To find all documents in which dog is near cat within the section Headings, write your query as follows:
'dog near cat within Headings'
The WITHIN operator has the following limitations:
Score changing operators behave like logical operators in that they return documents given the terms you specify. However, these operators affect document scores differently and, as such, can be used to change a document's rank in a hitlist with respect to a query term. The following table describes these operators:
Use the accumulate operator to search for documents that contain at least one occurrence of any of the query terms, where the documents that contain the most frequent occurrences of the query terms are given the highest score.
For example, to search for documents that contain either term Brazil or soccer and to have the highest scores attached to the documents that contain the most occurrences of these words, you can issue:
'soccer,Brazil'
Accumulate is similar to OR, in the sense that a document satisfies the query expression if any of the terms occur in the document; however, the scoring is different. OR returns a score based only on the query term that occurs most frequently in a document. Accumulate combines the scores for all the query terms that occur in a document, topping out at 100 when the sum exceeds 100. Thus documents that contain the most query terms are ranked the highest.

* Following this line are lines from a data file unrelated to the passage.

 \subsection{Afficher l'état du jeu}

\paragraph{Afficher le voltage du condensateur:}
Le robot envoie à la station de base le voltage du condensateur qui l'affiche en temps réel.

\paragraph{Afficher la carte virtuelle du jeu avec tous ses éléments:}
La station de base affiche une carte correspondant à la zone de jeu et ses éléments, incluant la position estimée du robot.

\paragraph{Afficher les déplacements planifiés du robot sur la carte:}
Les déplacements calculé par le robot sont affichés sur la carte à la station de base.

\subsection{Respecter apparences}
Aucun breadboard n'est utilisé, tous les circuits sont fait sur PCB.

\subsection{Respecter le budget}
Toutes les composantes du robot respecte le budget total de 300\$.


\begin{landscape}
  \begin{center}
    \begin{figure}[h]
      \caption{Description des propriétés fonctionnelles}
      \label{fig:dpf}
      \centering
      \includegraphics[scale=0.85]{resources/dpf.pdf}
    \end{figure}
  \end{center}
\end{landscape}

Use the MINUS operator to search for documents that contain a query term, and when you want the presence of a second query term to cause the document to be ranked lower.
The minus operator is useful for lowering the score of documents that contain "noise". For example, suppose a query on the term cars always returned high scoring documents about Ford cars. You can lower the scoring of the Ford documents by using the expression:
'cars - Ford'
In essence, this expression returns the documents that contain the term cars. However, the score returned for a document is the number of occurrences of cars minus the number of occurrences of Ford. When a returned document does not contain Ford, the occurrence of the term Ford is counted as zero.
Words or phrases that occur close together are considered to be more closely associated than those that are farther apart. The near operator calculates a score based on how close words are to each other rather than on how often the word or phrase appears in the document.
The score for a document is the highest score out of all the query terms that occur in proximity to each other. A score of 100 is returned when the query terms are adjacent. When the terms are not adjacent, ConText returns a score based on the following formula:
score = 100 - (number of words between the two query terms)
When there are more than 100 words separating the terms, ConText scores the document as 1.
For example, if the query expression is ice;cream, the phrase I love ice cream would score 100, while the phrase ice is colder than cream would score 97. If both phrases occurred in a document, ConText retrieves the document and scores it as 100.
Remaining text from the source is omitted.